Records from a collection

⟨

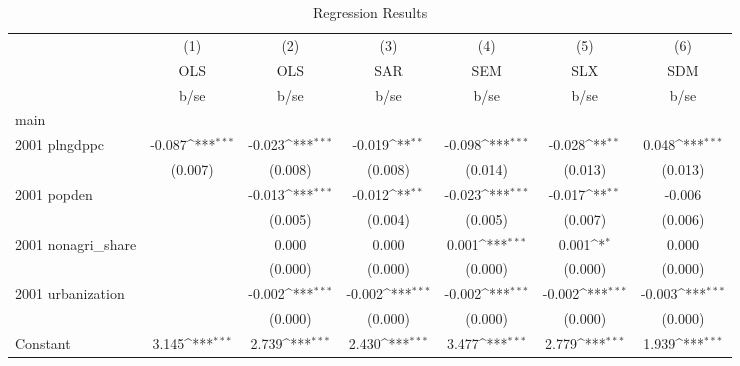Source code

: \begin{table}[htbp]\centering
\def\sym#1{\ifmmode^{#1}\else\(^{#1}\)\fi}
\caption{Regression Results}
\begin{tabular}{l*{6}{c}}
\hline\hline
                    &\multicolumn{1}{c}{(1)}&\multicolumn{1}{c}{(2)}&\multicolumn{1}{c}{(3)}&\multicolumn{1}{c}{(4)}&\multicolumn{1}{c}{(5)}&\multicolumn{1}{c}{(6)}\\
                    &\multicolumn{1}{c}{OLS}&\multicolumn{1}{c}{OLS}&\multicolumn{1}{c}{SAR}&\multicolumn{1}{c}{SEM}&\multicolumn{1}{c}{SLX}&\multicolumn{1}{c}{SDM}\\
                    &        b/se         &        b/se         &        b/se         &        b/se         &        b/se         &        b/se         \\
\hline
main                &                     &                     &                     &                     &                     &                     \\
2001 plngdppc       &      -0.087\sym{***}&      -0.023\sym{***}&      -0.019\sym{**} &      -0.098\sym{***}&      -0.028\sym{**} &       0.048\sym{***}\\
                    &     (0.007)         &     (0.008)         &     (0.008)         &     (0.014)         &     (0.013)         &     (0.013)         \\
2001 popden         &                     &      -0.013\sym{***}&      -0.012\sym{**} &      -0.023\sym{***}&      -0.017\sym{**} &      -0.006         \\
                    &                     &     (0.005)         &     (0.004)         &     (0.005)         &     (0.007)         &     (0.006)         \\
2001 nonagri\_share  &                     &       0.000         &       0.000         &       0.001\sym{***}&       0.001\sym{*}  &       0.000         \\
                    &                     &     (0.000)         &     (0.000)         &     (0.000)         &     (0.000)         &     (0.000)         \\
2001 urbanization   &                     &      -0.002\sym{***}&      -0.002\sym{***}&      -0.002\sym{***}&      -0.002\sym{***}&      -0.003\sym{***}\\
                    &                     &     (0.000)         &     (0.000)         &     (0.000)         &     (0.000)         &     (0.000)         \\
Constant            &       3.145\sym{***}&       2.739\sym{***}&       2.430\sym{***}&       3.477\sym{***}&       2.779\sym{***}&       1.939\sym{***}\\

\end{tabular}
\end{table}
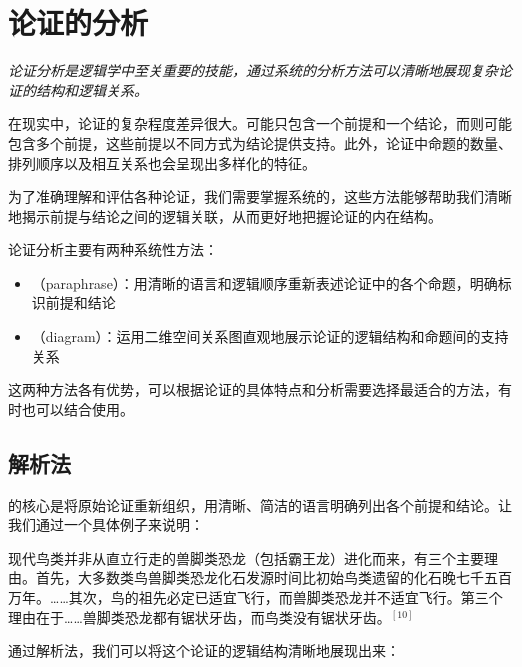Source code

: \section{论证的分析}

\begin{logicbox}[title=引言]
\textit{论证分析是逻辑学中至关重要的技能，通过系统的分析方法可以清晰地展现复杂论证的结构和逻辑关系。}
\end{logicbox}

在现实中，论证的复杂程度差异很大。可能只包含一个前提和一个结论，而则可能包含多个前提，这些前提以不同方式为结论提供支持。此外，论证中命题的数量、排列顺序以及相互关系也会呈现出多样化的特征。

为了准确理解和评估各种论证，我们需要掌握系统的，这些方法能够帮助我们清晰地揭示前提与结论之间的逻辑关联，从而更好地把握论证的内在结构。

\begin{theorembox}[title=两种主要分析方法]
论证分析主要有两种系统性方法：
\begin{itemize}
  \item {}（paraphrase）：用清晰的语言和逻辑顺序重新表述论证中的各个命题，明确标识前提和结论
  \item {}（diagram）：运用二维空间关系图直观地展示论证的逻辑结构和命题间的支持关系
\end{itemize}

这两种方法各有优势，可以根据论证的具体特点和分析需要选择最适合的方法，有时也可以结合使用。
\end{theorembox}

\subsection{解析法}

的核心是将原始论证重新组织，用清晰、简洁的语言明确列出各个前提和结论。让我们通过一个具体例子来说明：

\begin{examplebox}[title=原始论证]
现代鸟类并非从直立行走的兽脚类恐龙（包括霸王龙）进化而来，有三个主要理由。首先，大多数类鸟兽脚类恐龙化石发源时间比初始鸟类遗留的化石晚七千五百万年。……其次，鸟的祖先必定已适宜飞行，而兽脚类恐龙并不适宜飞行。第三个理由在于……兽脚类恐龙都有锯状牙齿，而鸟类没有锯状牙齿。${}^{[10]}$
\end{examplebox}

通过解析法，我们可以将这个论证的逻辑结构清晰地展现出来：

⟩

WHAT NEEDS TO BE DONE.
Type the lines above out again exactly as they appear, skipping every picture.

EXPECTED OUTPUT.
Source code

: \begin{table}[htbp]\centering
\def\sym#1{\ifmmode^{#1}\else\(^{#1}\)\fi}
\caption{Regression Results}
\begin{tabular}{l*{6}{c}}
\hline\hline
                    &\multicolumn{1}{c}{(1)}&\multicolumn{1}{c}{(2)}&\multicolumn{1}{c}{(3)}&\multicolumn{1}{c}{(4)}&\multicolumn{1}{c}{(5)}&\multicolumn{1}{c}{(6)}\\
                    &\multicolumn{1}{c}{OLS}&\multicolumn{1}{c}{OLS}&\multicolumn{1}{c}{SAR}&\multicolumn{1}{c}{SEM}&\multicolumn{1}{c}{SLX}&\multicolumn{1}{c}{SDM}\\
                    &        b/se         &        b/se         &        b/se         &        b/se         &        b/se         &        b/se         \\
\hline
main                &                     &                     &                     &                     &                     &                     \\
2001 plngdppc       &      -0.087\sym{***}&      -0.023\sym{***}&      -0.019\sym{**} &      -0.098\sym{***}&      -0.028\sym{**} &       0.048\sym{***}\\
                    &     (0.007)         &     (0.008)         &     (0.008)         &     (0.014)         &     (0.013)         &     (0.013)         \\
2001 popden         &                     &      -0.013\sym{***}&      -0.012\sym{**} &      -0.023\sym{***}&      -0.017\sym{**} &      -0.006         \\
                    &                     &     (0.005)         &     (0.004)         &     (0.005)         &     (0.007)         &     (0.006)         \\
2001 nonagri\_share  &                     &       0.000         &       0.000         &       0.001\sym{***}&       0.001\sym{*}  &       0.000         \\
                    &                     &     (0.000)         &     (0.000)         &     (0.000)         &     (0.000)         &     (0.000)         \\
2001 urbanization   &                     &      -0.002\sym{***}&      -0.002\sym{***}&      -0.002\sym{***}&      -0.002\sym{***}&      -0.003\sym{***}\\
                    &                     &     (0.000)         &     (0.000)         &     (0.000)         &     (0.000)         &     (0.000)         \\
Constant            &       3.145\sym{***}&       2.739\sym{***}&       2.430\sym{***}&       3.477\sym{***}&       2.779\sym{***}&       1.939\sym{***}\\

\end{tabular}
\end{table}
Source code

: \section{论证的分析}

\begin{logicbox}[title=引言]
\textit{论证分析是逻辑学中至关重要的技能，通过系统的分析方法可以清晰地展现复杂论证的结构和逻辑关系。}
\end{logicbox}

在现实中，论证的复杂程度差异很大。可能只包含一个前提和一个结论，而则可能包含多个前提，这些前提以不同方式为结论提供支持。此外，论证中命题的数量、排列顺序以及相互关系也会呈现出多样化的特征。

为了准确理解和评估各种论证，我们需要掌握系统的，这些方法能够帮助我们清晰地揭示前提与结论之间的逻辑关联，从而更好地把握论证的内在结构。

\begin{theorembox}[title=两种主要分析方法]
论证分析主要有两种系统性方法：
\begin{itemize}
  \item {}（paraphrase）：用清晰的语言和逻辑顺序重新表述论证中的各个命题，明确标识前提和结论
  \item {}（diagram）：运用二维空间关系图直观地展示论证的逻辑结构和命题间的支持关系
\end{itemize}

这两种方法各有优势，可以根据论证的具体特点和分析需要选择最适合的方法，有时也可以结合使用。
\end{theorembox}

\subsection{解析法}

的核心是将原始论证重新组织，用清晰、简洁的语言明确列出各个前提和结论。让我们通过一个具体例子来说明：

\begin{examplebox}[title=原始论证]
现代鸟类并非从直立行走的兽脚类恐龙（包括霸王龙）进化而来，有三个主要理由。首先，大多数类鸟兽脚类恐龙化石发源时间比初始鸟类遗留的化石晚七千五百万年。……其次，鸟的祖先必定已适宜飞行，而兽脚类恐龙并不适宜飞行。第三个理由在于……兽脚类恐龙都有锯状牙齿，而鸟类没有锯状牙齿。${}^{[10]}$
\end{examplebox}

通过解析法，我们可以将这个论证的逻辑结构清晰地展现出来：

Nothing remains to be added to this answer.